» EXERCISE INSTRUCTIONS:
Report every line of the records beneath this task that holds the string "theta".

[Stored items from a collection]

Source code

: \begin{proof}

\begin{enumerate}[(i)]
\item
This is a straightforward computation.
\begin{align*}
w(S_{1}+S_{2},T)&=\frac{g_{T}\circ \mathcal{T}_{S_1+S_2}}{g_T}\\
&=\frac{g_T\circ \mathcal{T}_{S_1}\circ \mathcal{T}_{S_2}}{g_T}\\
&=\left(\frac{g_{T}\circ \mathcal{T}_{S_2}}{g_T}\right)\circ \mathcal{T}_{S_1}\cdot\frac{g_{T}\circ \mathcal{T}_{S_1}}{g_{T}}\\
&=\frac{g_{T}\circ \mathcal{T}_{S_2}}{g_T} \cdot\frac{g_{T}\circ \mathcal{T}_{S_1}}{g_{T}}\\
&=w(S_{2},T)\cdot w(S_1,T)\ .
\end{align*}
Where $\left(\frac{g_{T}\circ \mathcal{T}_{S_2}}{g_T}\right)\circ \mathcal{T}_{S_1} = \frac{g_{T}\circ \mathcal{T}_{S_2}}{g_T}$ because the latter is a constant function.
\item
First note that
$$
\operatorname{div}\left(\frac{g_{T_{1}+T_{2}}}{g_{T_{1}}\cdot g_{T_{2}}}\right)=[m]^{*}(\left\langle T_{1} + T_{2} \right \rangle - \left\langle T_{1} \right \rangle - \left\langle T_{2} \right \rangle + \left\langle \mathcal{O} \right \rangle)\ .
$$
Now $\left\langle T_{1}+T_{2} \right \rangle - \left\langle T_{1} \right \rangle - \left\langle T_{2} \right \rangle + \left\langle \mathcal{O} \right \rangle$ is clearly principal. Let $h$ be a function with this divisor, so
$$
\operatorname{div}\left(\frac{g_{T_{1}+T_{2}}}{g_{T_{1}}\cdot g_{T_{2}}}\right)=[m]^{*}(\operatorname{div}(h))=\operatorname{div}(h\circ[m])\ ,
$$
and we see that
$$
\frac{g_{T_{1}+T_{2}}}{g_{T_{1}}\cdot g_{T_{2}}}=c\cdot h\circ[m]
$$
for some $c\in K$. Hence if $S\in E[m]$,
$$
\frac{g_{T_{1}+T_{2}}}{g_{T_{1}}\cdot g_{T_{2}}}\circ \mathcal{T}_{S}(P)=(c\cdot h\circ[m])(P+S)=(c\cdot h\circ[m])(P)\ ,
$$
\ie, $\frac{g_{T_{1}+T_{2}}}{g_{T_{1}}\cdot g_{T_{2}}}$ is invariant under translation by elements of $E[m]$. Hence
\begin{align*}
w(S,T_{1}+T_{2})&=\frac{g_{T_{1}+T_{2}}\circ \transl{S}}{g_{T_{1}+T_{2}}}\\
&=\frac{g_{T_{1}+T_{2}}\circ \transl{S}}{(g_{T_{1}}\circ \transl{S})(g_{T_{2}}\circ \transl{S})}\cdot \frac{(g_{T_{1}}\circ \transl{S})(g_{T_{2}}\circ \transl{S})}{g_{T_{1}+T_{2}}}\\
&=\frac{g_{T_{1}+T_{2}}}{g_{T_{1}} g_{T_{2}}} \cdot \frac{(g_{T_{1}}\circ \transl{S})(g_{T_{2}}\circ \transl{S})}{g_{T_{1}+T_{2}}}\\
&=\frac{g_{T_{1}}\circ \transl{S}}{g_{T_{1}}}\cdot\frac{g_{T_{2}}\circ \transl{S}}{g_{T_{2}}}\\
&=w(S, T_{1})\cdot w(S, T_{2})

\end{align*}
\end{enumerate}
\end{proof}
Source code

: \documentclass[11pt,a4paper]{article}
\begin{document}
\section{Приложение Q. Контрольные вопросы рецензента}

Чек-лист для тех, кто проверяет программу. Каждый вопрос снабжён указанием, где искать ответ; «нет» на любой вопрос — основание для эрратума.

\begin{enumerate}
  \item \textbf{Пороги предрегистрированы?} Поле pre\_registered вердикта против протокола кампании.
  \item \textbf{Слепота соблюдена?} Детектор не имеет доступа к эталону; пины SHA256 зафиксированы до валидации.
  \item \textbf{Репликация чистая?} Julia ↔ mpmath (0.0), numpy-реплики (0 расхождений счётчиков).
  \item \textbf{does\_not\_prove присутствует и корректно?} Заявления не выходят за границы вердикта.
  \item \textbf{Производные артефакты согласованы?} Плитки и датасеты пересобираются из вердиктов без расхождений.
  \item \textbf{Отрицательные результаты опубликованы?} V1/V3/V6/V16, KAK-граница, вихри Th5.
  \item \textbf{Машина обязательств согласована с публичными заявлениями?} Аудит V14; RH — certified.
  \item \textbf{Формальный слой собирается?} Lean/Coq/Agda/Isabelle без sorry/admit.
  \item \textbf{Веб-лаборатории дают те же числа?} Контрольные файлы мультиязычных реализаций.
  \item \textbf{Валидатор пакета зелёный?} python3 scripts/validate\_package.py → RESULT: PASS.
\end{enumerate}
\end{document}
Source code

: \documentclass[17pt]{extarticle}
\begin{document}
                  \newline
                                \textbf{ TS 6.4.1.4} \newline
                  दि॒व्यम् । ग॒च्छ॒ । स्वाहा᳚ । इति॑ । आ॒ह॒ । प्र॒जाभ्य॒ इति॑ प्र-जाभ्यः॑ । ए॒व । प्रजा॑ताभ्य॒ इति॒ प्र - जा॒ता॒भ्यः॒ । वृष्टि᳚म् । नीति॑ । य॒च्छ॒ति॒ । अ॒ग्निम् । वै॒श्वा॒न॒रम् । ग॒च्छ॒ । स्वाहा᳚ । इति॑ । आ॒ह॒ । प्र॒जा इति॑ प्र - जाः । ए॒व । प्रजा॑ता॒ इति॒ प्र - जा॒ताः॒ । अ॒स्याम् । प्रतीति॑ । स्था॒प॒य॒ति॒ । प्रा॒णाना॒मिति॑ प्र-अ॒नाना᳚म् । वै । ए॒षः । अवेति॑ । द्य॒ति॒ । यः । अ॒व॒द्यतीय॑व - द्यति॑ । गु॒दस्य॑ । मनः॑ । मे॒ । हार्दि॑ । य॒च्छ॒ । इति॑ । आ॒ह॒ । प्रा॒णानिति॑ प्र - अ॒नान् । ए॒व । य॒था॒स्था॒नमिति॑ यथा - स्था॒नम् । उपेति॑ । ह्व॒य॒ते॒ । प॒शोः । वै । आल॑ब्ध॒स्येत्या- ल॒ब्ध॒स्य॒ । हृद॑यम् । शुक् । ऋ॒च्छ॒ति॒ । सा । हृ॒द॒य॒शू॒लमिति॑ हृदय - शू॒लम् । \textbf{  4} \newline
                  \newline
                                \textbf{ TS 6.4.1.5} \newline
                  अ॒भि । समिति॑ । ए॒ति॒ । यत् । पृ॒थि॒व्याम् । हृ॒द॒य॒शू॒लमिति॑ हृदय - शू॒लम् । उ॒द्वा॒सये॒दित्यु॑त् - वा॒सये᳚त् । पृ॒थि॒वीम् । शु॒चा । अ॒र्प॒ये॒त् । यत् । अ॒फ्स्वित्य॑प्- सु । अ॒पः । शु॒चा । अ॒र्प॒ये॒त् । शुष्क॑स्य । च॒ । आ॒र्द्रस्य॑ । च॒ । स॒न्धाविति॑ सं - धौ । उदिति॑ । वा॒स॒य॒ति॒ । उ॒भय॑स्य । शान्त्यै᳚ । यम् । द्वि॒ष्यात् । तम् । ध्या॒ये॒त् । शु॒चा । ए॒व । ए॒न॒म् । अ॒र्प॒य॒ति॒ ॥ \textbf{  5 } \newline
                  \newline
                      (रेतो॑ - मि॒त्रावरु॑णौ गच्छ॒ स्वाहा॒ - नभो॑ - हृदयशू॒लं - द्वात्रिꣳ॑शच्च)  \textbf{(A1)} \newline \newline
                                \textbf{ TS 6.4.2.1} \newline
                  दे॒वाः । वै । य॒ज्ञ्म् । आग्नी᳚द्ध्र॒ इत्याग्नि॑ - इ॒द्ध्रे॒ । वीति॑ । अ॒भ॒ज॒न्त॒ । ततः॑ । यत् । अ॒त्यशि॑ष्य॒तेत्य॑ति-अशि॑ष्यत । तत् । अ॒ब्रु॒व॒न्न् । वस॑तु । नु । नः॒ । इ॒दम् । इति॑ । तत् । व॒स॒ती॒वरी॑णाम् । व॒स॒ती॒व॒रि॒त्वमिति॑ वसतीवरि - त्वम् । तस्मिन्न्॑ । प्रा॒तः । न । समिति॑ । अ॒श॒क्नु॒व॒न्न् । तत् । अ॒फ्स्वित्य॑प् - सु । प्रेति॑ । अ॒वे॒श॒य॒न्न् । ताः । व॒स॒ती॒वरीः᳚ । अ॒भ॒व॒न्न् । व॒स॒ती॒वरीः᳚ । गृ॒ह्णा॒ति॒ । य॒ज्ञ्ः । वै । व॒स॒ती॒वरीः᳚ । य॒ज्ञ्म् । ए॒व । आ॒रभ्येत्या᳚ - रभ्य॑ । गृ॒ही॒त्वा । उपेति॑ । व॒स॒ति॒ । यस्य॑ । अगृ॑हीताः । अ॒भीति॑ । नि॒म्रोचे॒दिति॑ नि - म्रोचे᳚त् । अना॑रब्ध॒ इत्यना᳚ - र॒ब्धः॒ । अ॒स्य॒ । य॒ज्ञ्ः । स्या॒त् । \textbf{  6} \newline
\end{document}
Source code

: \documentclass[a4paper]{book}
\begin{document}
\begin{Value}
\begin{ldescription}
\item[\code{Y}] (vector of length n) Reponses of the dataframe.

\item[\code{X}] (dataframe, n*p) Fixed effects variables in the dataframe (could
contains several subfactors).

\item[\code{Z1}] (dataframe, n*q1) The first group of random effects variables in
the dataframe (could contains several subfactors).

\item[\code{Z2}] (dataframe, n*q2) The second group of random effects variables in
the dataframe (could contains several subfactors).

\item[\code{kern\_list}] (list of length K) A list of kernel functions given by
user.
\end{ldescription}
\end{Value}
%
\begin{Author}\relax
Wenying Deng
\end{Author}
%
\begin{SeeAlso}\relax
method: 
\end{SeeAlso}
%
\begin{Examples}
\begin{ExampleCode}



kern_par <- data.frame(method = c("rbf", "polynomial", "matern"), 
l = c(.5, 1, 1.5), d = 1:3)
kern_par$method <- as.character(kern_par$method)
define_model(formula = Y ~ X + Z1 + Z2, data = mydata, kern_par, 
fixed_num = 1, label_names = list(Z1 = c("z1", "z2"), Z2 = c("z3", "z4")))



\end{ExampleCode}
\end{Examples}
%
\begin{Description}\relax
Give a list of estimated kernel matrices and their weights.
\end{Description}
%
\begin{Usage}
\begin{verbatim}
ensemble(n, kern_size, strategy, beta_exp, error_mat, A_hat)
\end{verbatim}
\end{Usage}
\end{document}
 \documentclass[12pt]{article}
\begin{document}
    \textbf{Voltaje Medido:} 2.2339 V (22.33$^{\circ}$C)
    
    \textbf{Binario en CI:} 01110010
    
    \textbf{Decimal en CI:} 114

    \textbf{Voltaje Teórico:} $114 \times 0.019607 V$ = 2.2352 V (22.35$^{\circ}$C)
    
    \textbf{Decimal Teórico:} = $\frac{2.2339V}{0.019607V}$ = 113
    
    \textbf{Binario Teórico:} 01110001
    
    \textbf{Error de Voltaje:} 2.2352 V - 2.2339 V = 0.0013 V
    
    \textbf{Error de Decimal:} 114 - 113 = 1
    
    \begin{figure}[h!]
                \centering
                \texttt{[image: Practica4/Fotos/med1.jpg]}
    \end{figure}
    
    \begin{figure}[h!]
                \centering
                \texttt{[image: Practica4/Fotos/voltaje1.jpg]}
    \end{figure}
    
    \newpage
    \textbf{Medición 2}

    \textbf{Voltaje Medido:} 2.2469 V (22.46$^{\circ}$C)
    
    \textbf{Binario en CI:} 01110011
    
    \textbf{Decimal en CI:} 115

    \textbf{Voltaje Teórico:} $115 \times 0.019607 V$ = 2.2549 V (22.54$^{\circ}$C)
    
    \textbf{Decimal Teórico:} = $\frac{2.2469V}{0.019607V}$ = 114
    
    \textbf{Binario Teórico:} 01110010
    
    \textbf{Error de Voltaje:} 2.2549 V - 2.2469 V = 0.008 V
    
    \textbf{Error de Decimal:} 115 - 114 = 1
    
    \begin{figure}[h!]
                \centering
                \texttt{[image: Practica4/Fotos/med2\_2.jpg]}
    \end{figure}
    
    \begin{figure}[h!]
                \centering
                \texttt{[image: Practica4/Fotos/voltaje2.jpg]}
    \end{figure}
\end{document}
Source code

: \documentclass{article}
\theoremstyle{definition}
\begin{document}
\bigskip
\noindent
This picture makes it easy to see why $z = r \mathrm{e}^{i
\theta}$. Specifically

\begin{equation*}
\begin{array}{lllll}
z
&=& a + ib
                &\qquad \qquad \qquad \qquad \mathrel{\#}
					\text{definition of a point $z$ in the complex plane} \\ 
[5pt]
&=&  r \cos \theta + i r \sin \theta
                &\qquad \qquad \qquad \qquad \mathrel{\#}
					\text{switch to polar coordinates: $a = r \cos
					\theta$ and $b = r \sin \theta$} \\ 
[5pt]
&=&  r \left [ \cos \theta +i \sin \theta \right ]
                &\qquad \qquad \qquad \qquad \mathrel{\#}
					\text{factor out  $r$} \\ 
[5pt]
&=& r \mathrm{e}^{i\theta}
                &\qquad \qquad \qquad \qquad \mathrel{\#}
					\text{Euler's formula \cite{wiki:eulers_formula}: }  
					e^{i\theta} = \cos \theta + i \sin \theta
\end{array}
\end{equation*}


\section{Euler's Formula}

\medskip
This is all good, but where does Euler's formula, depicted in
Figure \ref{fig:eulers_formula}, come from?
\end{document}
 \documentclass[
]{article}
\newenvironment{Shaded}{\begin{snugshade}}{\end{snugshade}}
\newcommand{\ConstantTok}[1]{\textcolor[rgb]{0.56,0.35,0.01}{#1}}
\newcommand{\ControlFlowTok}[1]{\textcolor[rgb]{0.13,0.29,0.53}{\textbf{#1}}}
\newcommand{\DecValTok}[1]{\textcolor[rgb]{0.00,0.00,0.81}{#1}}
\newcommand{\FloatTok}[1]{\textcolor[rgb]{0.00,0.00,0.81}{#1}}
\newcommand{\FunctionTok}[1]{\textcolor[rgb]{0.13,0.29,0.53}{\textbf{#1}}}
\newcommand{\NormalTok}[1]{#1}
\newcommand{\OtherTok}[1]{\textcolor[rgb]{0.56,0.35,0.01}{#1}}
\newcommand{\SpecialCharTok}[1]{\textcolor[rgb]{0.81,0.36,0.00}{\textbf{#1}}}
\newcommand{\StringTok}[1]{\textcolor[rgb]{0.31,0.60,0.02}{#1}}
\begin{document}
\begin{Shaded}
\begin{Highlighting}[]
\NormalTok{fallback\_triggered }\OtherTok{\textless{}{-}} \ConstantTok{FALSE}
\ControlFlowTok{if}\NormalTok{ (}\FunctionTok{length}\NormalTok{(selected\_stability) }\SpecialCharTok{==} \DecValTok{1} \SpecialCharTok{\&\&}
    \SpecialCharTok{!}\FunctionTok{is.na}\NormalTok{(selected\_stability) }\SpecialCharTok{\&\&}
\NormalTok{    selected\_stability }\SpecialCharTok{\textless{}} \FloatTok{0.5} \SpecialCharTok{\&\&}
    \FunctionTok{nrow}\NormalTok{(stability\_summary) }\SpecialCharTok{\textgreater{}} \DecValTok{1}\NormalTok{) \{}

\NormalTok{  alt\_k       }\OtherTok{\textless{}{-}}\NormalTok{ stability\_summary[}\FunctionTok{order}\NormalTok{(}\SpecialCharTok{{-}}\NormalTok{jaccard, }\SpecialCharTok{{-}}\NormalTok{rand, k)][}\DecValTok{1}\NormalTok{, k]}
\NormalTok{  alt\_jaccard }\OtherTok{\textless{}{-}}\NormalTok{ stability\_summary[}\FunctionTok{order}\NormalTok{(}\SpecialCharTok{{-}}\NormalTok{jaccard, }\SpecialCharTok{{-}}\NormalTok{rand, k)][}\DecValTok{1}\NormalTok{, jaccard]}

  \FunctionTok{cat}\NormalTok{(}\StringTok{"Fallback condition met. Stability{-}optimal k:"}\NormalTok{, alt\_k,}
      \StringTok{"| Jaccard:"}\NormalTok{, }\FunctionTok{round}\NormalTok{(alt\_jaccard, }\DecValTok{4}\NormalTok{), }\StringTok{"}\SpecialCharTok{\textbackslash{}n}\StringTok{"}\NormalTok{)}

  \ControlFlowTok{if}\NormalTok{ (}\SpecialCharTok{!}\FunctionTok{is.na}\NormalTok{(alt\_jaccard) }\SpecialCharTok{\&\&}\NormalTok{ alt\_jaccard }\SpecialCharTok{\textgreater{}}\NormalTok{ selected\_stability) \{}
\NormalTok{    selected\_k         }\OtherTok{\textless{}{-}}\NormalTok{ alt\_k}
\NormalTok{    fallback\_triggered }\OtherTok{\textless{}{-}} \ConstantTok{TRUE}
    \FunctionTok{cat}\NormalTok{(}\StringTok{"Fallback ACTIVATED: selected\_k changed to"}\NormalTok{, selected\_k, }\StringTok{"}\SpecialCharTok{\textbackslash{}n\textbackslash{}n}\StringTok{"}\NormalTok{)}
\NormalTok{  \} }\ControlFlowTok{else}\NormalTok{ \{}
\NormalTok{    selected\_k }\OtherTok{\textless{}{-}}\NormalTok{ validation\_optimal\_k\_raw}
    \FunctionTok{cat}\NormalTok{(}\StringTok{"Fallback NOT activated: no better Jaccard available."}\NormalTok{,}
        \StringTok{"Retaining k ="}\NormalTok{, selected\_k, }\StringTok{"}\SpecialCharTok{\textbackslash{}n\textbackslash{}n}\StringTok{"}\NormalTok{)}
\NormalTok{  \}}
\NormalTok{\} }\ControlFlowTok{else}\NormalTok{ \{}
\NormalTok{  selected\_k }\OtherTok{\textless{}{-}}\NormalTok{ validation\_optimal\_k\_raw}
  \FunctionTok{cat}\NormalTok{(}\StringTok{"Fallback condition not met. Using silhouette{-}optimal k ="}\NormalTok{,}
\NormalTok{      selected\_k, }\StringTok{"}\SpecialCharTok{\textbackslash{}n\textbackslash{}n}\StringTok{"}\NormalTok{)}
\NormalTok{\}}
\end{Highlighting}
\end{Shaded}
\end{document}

» EXERCISE RESPONSE:
\theta}$. Specifically
&=&  r \cos \theta + i r \sin \theta
					\theta$ and $b = r \sin \theta$} \\ 
&=&  r \left [ \cos \theta +i \sin \theta \right ]
&=& r \mathrm{e}^{i\theta}
					e^{i\theta} = \cos \theta + i \sin \theta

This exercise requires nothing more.